- Your objective -
In the entries below, work out how many lines include "showPercentage", and write only that number.
== Segment start ==
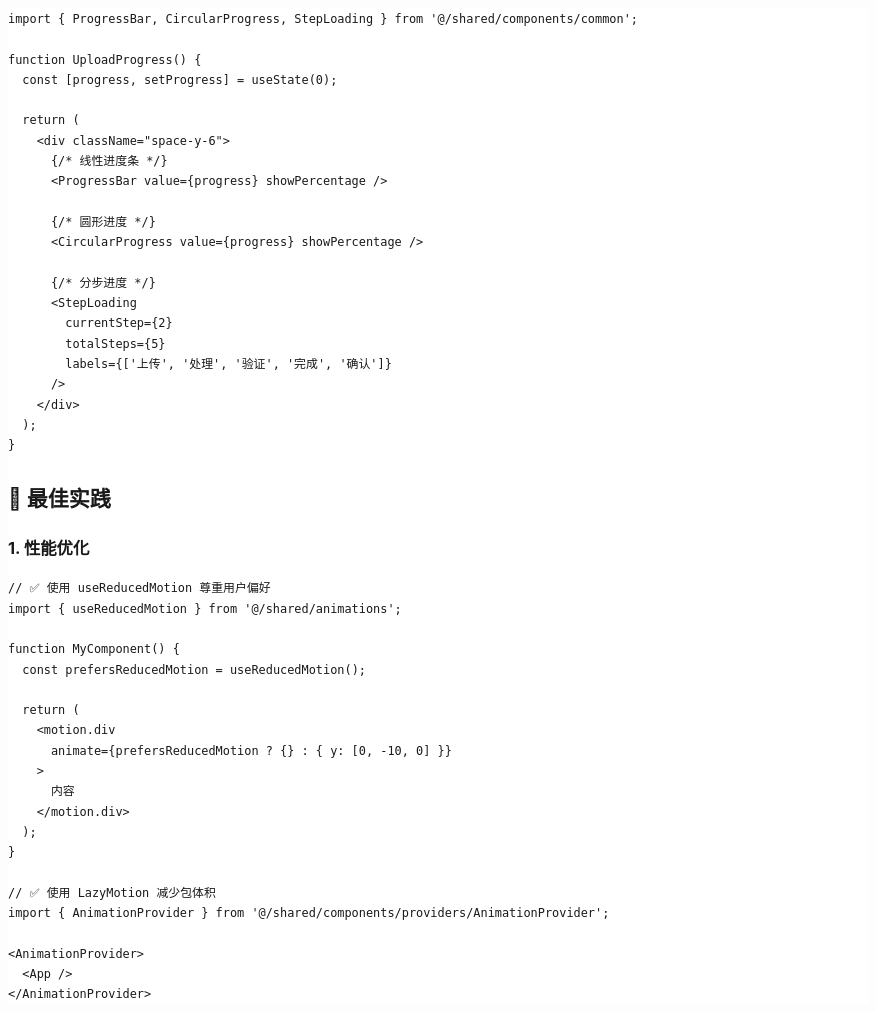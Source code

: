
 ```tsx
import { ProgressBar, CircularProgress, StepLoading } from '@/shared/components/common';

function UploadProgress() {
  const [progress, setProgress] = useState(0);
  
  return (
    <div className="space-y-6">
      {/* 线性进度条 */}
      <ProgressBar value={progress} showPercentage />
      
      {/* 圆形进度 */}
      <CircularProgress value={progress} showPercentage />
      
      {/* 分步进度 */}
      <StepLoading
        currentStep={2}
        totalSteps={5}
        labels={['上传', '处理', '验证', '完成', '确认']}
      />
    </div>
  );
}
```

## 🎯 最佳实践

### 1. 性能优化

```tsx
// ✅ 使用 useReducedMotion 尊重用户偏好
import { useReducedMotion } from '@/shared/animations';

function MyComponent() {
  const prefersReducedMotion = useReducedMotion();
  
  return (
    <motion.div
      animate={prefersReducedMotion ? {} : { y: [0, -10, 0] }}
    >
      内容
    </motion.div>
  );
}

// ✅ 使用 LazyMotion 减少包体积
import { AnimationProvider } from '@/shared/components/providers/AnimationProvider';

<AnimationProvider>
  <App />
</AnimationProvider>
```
== Segment end ==
- Exercise output -
2